#1
For those who actually *have* one, what are the differences between old and new? The old ones *seem* to be "cheaper" than the new ones, and the new ones are Japanese-built (no?).

I've been very casually (as in "not so much, really*) keeping my eyes open for a good T-style guitar. I kept my eyes open at GC (barely) and looked at a wall full of them at Wild West in Pasadena, and I've mishandled several at vintage dealers ("Seriously, this thing is worth five grand?!?"), but honestly, I can't tell what the differences are. It just seems to be a cheap guitar with a whole bunch of different prices. Almost nothing distinguishes one from another. And I'm talking about a *real* tele, here, not the ones that have P90s, humbuckers, three pickups, yada yada.

I'm seriously conflicted. Should I just pick up an under-$100 SX Furrian? It seems to be about as Basic a Tele as you can find, and it's got all the correct bits and pieces, and if I'm going to be using it as a combination guitar, canoe paddle, cutting board and pizza peel, why spend a whole lot of money on pretty much exactly the same thing with a different price tag? I can't say that out loud, because I've had people look at me in horror as if I'd just said Trump will win the next Presidential election. I'm obviously NOT in the know.

So I was talking to Andy Timmons the other day, and he mostly plays Ibanez "strats", but he's had a Talman for, like, years, and he's got one of the new ones now as well. It looks like someone screwed up the headstock *and* the body on a Tele, and couldn't figure out what to do with the controls, exactly.

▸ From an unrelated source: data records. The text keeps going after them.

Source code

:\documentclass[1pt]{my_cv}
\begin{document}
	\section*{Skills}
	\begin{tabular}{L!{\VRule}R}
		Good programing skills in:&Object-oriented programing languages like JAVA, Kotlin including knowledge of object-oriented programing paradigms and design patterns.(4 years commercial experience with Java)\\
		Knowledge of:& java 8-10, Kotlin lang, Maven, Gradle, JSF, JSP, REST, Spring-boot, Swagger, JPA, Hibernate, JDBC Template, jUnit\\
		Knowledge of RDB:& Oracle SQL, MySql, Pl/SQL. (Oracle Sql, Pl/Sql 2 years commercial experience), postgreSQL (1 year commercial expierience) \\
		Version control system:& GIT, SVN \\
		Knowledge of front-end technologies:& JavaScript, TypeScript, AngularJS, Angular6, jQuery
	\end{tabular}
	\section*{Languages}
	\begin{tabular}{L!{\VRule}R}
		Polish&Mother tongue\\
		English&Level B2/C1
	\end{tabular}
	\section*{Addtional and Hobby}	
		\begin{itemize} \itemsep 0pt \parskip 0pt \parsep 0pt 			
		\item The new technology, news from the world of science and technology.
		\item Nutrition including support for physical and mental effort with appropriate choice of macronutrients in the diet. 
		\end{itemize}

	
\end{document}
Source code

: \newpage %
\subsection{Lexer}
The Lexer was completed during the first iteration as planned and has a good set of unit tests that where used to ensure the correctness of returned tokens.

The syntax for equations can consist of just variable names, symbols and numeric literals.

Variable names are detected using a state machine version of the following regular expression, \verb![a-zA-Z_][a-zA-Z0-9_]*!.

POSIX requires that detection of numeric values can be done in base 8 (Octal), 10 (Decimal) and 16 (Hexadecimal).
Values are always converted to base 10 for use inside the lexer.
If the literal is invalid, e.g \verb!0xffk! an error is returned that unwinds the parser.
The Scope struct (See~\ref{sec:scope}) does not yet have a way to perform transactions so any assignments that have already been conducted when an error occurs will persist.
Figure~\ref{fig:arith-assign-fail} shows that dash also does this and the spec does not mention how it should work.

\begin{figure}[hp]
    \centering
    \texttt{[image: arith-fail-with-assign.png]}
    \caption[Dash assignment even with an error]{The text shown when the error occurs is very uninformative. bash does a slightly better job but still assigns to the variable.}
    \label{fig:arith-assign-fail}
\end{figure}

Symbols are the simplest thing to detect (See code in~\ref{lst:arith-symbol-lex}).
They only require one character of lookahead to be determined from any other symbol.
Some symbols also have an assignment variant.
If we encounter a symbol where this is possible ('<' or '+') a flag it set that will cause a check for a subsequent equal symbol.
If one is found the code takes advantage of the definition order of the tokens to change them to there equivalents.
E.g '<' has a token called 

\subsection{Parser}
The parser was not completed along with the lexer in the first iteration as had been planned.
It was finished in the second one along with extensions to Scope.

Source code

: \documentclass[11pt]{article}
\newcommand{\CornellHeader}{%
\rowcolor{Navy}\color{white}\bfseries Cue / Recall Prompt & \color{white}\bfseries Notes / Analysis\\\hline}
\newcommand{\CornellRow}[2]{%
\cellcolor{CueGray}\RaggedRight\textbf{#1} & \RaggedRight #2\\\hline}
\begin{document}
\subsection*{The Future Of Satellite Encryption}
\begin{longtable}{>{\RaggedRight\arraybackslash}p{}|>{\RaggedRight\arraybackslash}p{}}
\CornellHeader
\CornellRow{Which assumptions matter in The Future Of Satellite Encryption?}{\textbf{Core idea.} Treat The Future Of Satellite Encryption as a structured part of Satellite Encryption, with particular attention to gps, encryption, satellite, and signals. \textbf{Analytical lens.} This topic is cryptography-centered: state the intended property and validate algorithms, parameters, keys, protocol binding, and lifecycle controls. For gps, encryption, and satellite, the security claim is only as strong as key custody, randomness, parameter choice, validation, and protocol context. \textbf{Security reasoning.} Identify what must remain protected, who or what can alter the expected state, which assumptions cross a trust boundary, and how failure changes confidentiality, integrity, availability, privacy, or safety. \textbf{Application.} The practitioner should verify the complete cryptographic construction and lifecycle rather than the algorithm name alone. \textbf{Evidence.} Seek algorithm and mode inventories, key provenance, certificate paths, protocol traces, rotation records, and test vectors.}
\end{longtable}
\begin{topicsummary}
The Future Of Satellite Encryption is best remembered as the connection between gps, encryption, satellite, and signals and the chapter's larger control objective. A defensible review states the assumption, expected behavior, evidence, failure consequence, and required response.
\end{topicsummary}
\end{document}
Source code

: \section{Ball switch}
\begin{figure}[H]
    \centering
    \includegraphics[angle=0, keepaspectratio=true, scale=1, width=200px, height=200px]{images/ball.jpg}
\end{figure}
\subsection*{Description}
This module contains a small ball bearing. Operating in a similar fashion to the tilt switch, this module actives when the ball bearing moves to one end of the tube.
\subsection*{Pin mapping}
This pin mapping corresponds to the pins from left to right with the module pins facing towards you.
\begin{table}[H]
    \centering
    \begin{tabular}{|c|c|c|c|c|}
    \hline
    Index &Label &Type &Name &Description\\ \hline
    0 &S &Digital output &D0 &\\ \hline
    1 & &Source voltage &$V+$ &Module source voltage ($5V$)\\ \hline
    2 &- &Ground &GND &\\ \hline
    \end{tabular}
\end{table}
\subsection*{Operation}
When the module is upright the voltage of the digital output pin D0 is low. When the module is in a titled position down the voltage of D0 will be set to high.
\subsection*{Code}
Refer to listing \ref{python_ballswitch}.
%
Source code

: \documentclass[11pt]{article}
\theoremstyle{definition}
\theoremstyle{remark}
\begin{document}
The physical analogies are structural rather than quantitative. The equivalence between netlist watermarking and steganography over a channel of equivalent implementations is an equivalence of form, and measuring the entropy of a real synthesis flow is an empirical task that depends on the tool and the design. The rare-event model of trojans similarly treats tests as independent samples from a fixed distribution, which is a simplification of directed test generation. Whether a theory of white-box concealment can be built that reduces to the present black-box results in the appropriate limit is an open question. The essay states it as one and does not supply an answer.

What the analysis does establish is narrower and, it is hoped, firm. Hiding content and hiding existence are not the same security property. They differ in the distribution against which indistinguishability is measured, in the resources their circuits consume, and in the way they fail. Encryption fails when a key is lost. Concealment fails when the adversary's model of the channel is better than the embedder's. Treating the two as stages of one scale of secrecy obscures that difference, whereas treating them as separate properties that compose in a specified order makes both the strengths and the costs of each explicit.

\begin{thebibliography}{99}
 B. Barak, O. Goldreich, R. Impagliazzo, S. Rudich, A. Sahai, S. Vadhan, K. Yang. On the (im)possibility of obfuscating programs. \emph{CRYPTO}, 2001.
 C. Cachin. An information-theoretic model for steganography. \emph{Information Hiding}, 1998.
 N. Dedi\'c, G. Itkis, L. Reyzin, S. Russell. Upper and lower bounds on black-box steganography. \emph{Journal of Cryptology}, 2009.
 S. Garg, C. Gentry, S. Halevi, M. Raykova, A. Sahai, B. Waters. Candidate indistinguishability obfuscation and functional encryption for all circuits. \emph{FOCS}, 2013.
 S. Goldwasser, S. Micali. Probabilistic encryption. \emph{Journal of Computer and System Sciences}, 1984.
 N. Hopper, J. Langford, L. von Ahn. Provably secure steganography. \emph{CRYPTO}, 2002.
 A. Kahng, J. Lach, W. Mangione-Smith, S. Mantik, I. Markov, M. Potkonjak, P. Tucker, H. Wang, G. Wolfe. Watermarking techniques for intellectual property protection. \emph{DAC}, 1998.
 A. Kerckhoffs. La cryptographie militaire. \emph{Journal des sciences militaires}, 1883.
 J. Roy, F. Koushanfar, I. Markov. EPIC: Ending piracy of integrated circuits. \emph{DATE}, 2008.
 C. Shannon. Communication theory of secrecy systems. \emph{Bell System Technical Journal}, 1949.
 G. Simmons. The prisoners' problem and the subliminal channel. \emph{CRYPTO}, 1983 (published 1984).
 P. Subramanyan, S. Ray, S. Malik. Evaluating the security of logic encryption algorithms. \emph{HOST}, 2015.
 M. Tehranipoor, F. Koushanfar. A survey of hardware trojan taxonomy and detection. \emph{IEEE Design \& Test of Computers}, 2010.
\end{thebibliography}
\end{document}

His is butterscotch blond with a black pickguard and a maple fretboard, but it's got a tummy cut, an upper cutaway, an offset waist and a forearm comfort cut, as if a Jazzmaster and tele had a love child, and it hasn't grown some of the bits and pieces yet.

For me, it's just odd enough to work.

The TM1702 Prestige[ comes in a burst and a putty-colored "vintage white" and probably a few other choices.

These weren't all that popular when they first appeared. The current versions are re-issues.

Who has these and can comment?
#2
Man, I don't know what you do, or how you meet these people, but Andy Timmons is a freakin' master, and I'm jealous that you get to casually chat him up.

I don't own a Talman, but I too am casually interested in one. I love identity crisis guitars.
I'm just a kickin' and a gougin' in the mud and the blood and the beer.
#3
He's a friendly guy.

Timmons, that is. dspellman is a terror.
Sturgeon's 2nd Law, a.k.a. Sturgeon's Revelation: “Ninety percent of everything is crap.”

Why, yes, I am a lawyer- thanks for asking!

Log off and play yer guitar!

Strap on, tune up, rock out!
#4
Quote by dannyalcatraz
He's a friendly guy.

Timmons, that is. dspellman is a terror.


He seems that way from videos, just loves to play! I love his Mark V 25 demo, the Mesa rep keeps trying to talk about the amp and Andy just keeps wailing. Not in a rude way, but in a "cool, cool, I just want play it though! *widdly diddly diddly*"
I'm just a kickin' and a gougin' in the mud and the blood and the beer.
#5
I'm noticing that the early Talmans are available relatively cheaply, but the current "Prestige" versions are around $1200 new, dropping to around $700-750 used in excellent condition. I'm assuming that there have been improvements.

When these first came out (originally), they were pretty much ignored; maybe the new ones will be as well.
#6
I had an early Talman, bought used, not sure which model, but M(assembled?)IJ, clear finish, 3-ply laminated top, 3*lipsticks, which I think were Sky. It also had a cast metal jack socket, not the plastic version that followed soon after. IIRC it had the typical Ibanez flat profile neck.  It was well made, and I liked the look, but I couldn't get on with the poor string-to-string balance of the lipsticks. Now I would likely keep it and change to a different style of pickup.